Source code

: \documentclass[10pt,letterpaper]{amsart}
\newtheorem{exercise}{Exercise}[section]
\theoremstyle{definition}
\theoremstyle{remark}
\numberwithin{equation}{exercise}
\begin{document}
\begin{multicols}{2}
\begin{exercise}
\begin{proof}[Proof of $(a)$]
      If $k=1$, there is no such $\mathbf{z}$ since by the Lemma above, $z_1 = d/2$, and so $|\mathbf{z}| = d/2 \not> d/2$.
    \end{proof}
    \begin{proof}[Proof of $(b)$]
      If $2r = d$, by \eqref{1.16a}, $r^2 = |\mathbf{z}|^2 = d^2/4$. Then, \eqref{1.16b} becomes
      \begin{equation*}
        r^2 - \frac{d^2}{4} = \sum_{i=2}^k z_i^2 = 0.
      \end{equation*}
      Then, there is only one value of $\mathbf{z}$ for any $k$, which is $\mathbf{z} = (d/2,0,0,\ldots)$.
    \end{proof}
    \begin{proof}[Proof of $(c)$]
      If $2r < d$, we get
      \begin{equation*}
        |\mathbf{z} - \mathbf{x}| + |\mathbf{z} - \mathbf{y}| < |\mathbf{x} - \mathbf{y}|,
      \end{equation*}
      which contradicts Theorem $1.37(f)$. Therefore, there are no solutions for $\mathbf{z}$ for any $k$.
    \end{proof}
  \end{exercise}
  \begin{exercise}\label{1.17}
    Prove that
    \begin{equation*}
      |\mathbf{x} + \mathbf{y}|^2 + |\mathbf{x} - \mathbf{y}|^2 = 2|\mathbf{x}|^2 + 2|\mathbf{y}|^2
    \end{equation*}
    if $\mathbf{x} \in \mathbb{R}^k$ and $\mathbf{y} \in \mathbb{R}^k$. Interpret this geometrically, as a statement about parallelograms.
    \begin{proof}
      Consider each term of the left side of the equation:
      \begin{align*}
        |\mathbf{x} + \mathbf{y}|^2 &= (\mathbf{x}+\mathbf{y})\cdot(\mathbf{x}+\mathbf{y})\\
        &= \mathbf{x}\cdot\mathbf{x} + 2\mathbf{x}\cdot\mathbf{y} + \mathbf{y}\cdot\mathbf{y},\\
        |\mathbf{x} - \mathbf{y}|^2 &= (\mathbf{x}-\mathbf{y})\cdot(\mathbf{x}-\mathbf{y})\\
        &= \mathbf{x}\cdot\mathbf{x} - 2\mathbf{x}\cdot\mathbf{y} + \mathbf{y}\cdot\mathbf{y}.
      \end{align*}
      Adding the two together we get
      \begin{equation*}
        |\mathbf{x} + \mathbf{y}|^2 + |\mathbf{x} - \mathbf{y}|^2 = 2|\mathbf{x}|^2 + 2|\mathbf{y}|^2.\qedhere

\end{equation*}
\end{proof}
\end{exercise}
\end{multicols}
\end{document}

_ _ _ _ _ _ _

- Problem details
Repeat back all entries verbatim.

- Solved problem
Source code

: \documentclass[10pt,letterpaper]{amsart}
\newtheorem{exercise}{Exercise}[section]
\theoremstyle{definition}
\theoremstyle{remark}
\numberwithin{equation}{exercise}
\begin{document}
\begin{multicols}{2}
\begin{exercise}
\begin{proof}[Proof of $(a)$]
      If $k=1$, there is no such $\mathbf{z}$ since by the Lemma above, $z_1 = d/2$, and so $|\mathbf{z}| = d/2 \not> d/2$.
    \end{proof}
    \begin{proof}[Proof of $(b)$]
      If $2r = d$, by \eqref{1.16a}, $r^2 = |\mathbf{z}|^2 = d^2/4$. Then, \eqref{1.16b} becomes
      \begin{equation*}
        r^2 - \frac{d^2}{4} = \sum_{i=2}^k z_i^2 = 0.
      \end{equation*}
      Then, there is only one value of $\mathbf{z}$ for any $k$, which is $\mathbf{z} = (d/2,0,0,\ldots)$.
    \end{proof}
    \begin{proof}[Proof of $(c)$]
      If $2r < d$, we get
      \begin{equation*}
        |\mathbf{z} - \mathbf{x}| + |\mathbf{z} - \mathbf{y}| < |\mathbf{x} - \mathbf{y}|,
      \end{equation*}
      which contradicts Theorem $1.37(f)$. Therefore, there are no solutions for $\mathbf{z}$ for any $k$.
    \end{proof}
  \end{exercise}
  \begin{exercise}\label{1.17}
    Prove that
    \begin{equation*}
      |\mathbf{x} + \mathbf{y}|^2 + |\mathbf{x} - \mathbf{y}|^2 = 2|\mathbf{x}|^2 + 2|\mathbf{y}|^2
    \end{equation*}
    if $\mathbf{x} \in \mathbb{R}^k$ and $\mathbf{y} \in \mathbb{R}^k$. Interpret this geometrically, as a statement about parallelograms.
    \begin{proof}
      Consider each term of the left side of the equation:
      \begin{align*}
        |\mathbf{x} + \mathbf{y}|^2 &= (\mathbf{x}+\mathbf{y})\cdot(\mathbf{x}+\mathbf{y})\\
        &= \mathbf{x}\cdot\mathbf{x} + 2\mathbf{x}\cdot\mathbf{y} + \mathbf{y}\cdot\mathbf{y},\\
        |\mathbf{x} - \mathbf{y}|^2 &= (\mathbf{x}-\mathbf{y})\cdot(\mathbf{x}-\mathbf{y})\\
        &= \mathbf{x}\cdot\mathbf{x} - 2\mathbf{x}\cdot\mathbf{y} + \mathbf{y}\cdot\mathbf{y}.
      \end{align*}
      Adding the two together we get
      \begin{equation*}
        |\mathbf{x} + \mathbf{y}|^2 + |\mathbf{x} - \mathbf{y}|^2 = 2|\mathbf{x}|^2 + 2|\mathbf{y}|^2.\qedhere

\end{equation*}
\end{proof}
\end{exercise}
\end{multicols}
\end{document}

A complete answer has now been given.